Ну вот, я стал говорить о сложностях григорьевского характера и все-таки скатился на славословие. Но раз уж это все равно произошло, то я в заключение этих заметок, которые и не претендуют на кристальную объективность, скажу о той черте григорьевского характера, которая привлекала к нему людей тем больше, чем лучше они его знали. Эта черта характера заставляла прощать ему раздражающую иногда сосредоточенность на своей внутренней жизни, его обременительную для близких людей неприютность, количество углов в его характере и неумение эти углы сглаживать. И даже проявляющуюся в нем иногда этакую застенчивую манию величия — а он, Григорьев, знал себе цену и не скрывал этого от друзей. Это удивительная его нежность к людям. Он был нежный человек, большой, неуклюжий и нежный.

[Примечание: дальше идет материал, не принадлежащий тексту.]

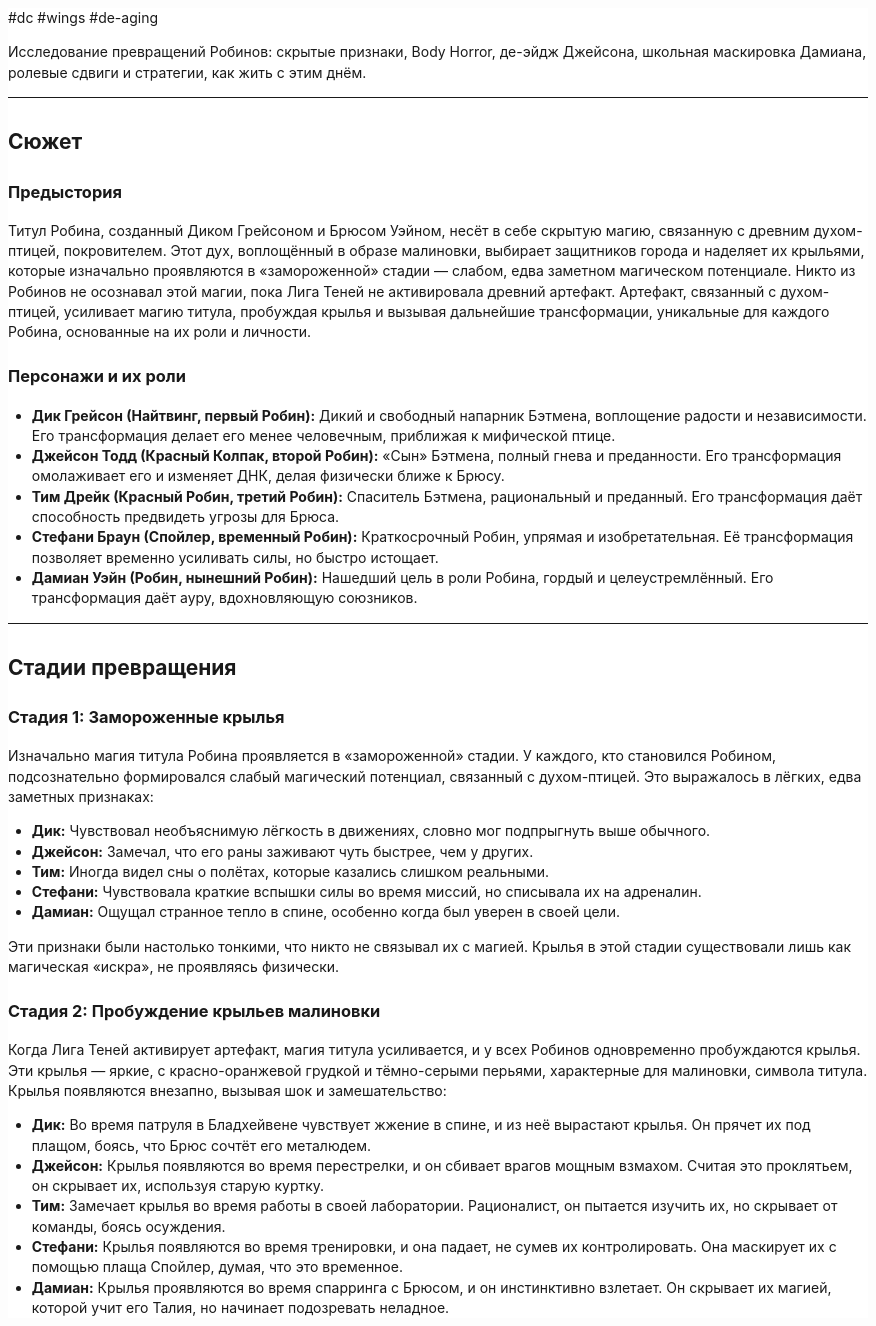 #dc #wings #de-aging

Исследование превращений Робинов: скрытые признаки, Body Horror, де-эйдж Джейсона, школьная маскировка Дамиана, ролевые сдвиги и стратегии, как жить с этим днём.

---
## Сюжет

### Предыстория
Титул Робина, созданный Диком Грейсоном и Брюсом Уэйном, несёт в себе скрытую магию, связанную с древним духом-птицей, покровителем. Этот дух, воплощённый в образе малиновки, выбирает защитников города и наделяет их крыльями, которые изначально проявляются в «замороженной» стадии — слабом, едва заметном магическом потенциале. Никто из Робинов не осознавал этой магии, пока Лига Теней не активировала древний артефакт. Артефакт, связанный с духом-птицей, усиливает магию титула, пробуждая крылья и вызывая дальнейшие трансформации, уникальные для каждого Робина, основанные на их роли и личности.

### Персонажи и их роли
- **Дик Грейсон (Найтвинг, первый Робин):** Дикий и свободный напарник Бэтмена, воплощение радости и независимости. Его трансформация делает его менее человечным, приближая к мифической птице.
- **Джейсон Тодд (Красный Колпак, второй Робин):** «Сын» Бэтмена, полный гнева и преданности. Его трансформация омолаживает его и изменяет ДНК, делая физически ближе к Брюсу.
- **Тим Дрейк (Красный Робин, третий Робин):** Спаситель Бэтмена, рациональный и преданный. Его трансформация даёт способность предвидеть угрозы для Брюса.
- **Стефани Браун (Спойлер, временный Робин):** Краткосрочный Робин, упрямая и изобретательная. Её трансформация позволяет временно усиливать силы, но быстро истощает.
- **Дамиан Уэйн (Робин, нынешний Робин):** Нашедший цель в роли Робина, гордый и целеустремлённый. Его трансформация даёт ауру, вдохновляющую союзников.

---

## Стадии превращения

### Стадия 1: Замороженные крылья
Изначально магия титула Робина проявляется в «замороженной» стадии. У каждого, кто становился Робином, подсознательно формировался слабый магический потенциал, связанный с духом-птицей. Это выражалось в лёгких, едва заметных признаках:
- **Дик:** Чувствовал необъяснимую лёгкость в движениях, словно мог подпрыгнуть выше обычного.
- **Джейсон:** Замечал, что его раны заживают чуть быстрее, чем у других.
- **Тим:** Иногда видел сны о полётах, которые казались слишком реальными.
- **Стефани:** Чувствовала краткие вспышки силы во время миссий, но списывала их на адреналин.
- **Дамиан:** Ощущал странное тепло в спине, особенно когда был уверен в своей цели.

Эти признаки были настолько тонкими, что никто не связывал их с магией. Крылья в этой стадии существовали лишь как магическая «искра», не проявляясь физически.

### Стадия 2: Пробуждение крыльев малиновки
Когда Лига Теней активирует артефакт, магия титула усиливается, и у всех Робинов одновременно пробуждаются крылья. Эти крылья — яркие, с красно-оранжевой грудкой и тёмно-серыми перьями, характерные для малиновки, символа титула. Крылья появляются внезапно, вызывая шок и замешательство:
- **Дик:** Во время патруля в Бладхейвене чувствует жжение в спине, и из неё вырастают крылья. Он прячет их под плащом, боясь, что Брюс сочтёт его металюдем.
- **Джейсон:** Крылья появляются во время перестрелки, и он сбивает врагов мощным взмахом. Считая это проклятьем, он скрывает их, используя старую куртку.
- **Тим:** Замечает крылья во время работы в своей лаборатории. Рационалист, он пытается изучить их, но скрывает от команды, боясь осуждения.
- **Стефани:** Крылья появляются во время тренировки, и она падает, не сумев их контролировать. Она маскирует их с помощью плаща Спойлер, думая, что это временное.
- **Дамиан:** Крылья проявляются во время спарринга с Брюсом, и он инстинктивно взлетает. Он скрывает их магией, которой учит его Талия, но начинает подозревать неладное.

Я ужасно огорчился, когда Григорьев перестал преподавать во ВГИКе, потому, что, слушая его рассказы об учениках и размышляя над ними, я примерно так сформулировал григорьевское педагогическое кредо (подчеркиваю, это я его так сформулировал): «Души не бывают похожи друг на друга. Похожи бывают сюжеты, ходы, приемы работы над сценарием, даже жизненный опыт — но не души. Высвобождение души ученика — основное усилие мастера». Им, вероятно, трудно жить в кино — григорьевским ученикам. Но настоящим людям, чем бы они ни занимались, должно быть трудно, ибо они делают самую главную работу жизни: двигают жизнь вперед.
Впервые это было напечатано в 86-м, когда еще впереди были знаменитые «Отцы-66» и «Отцы-68» — постановки по григорьевским «загашникам» — сценариям «с полки», но, надеюсь, и из того, что здесь рассказано, ясно, что вписаться в новую, счастливую капиталистическую жизнь была Григорьеву не судьба. Последние годы до его смерти мы почти не виделись, но душевная привязанность к нему во мне не слабеет и по сей день.